_Your goal_: Across these entries, report how many lines include the string "Rate", with nothing but the number.

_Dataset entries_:
==================================================

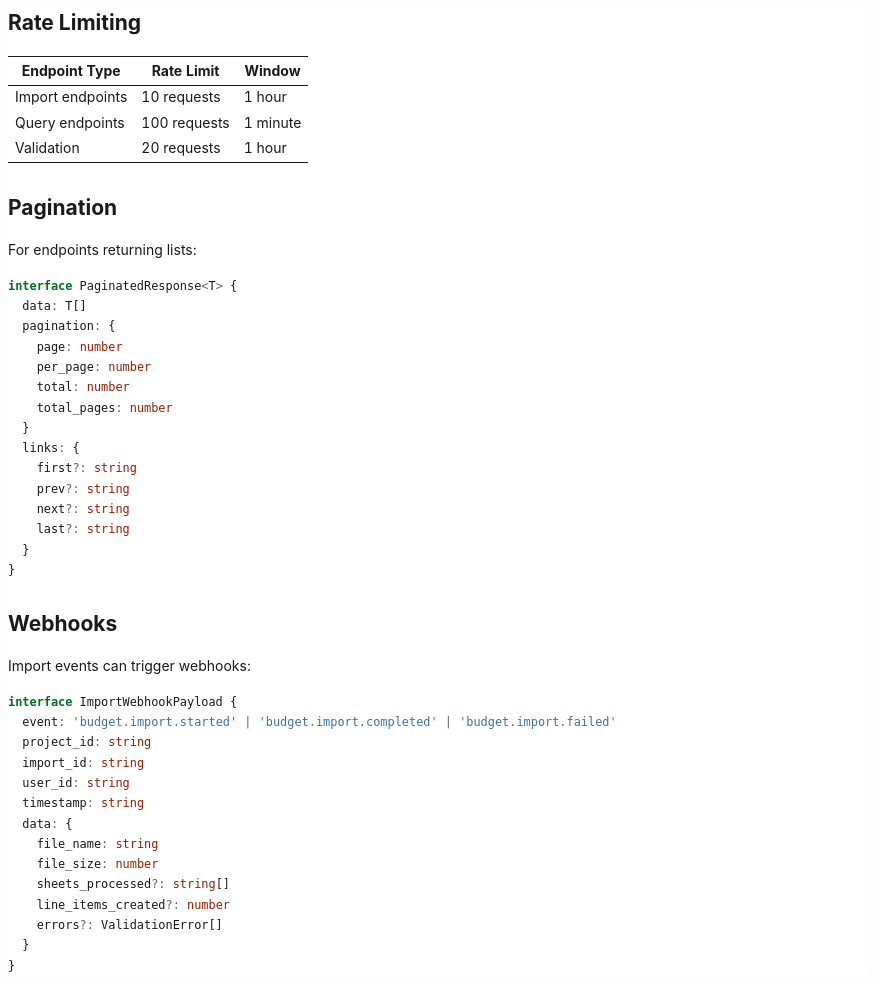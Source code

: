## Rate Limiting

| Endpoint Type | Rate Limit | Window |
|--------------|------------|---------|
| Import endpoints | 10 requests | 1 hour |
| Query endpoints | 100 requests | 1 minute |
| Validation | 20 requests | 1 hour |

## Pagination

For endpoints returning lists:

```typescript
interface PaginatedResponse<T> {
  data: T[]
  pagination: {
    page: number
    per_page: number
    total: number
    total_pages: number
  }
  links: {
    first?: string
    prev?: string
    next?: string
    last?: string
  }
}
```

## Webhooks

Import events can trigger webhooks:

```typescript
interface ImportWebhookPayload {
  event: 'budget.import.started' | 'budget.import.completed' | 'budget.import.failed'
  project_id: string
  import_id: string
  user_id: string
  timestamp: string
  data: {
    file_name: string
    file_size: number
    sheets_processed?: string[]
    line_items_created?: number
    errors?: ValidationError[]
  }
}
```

==================================================

_Answer to this problem_: 2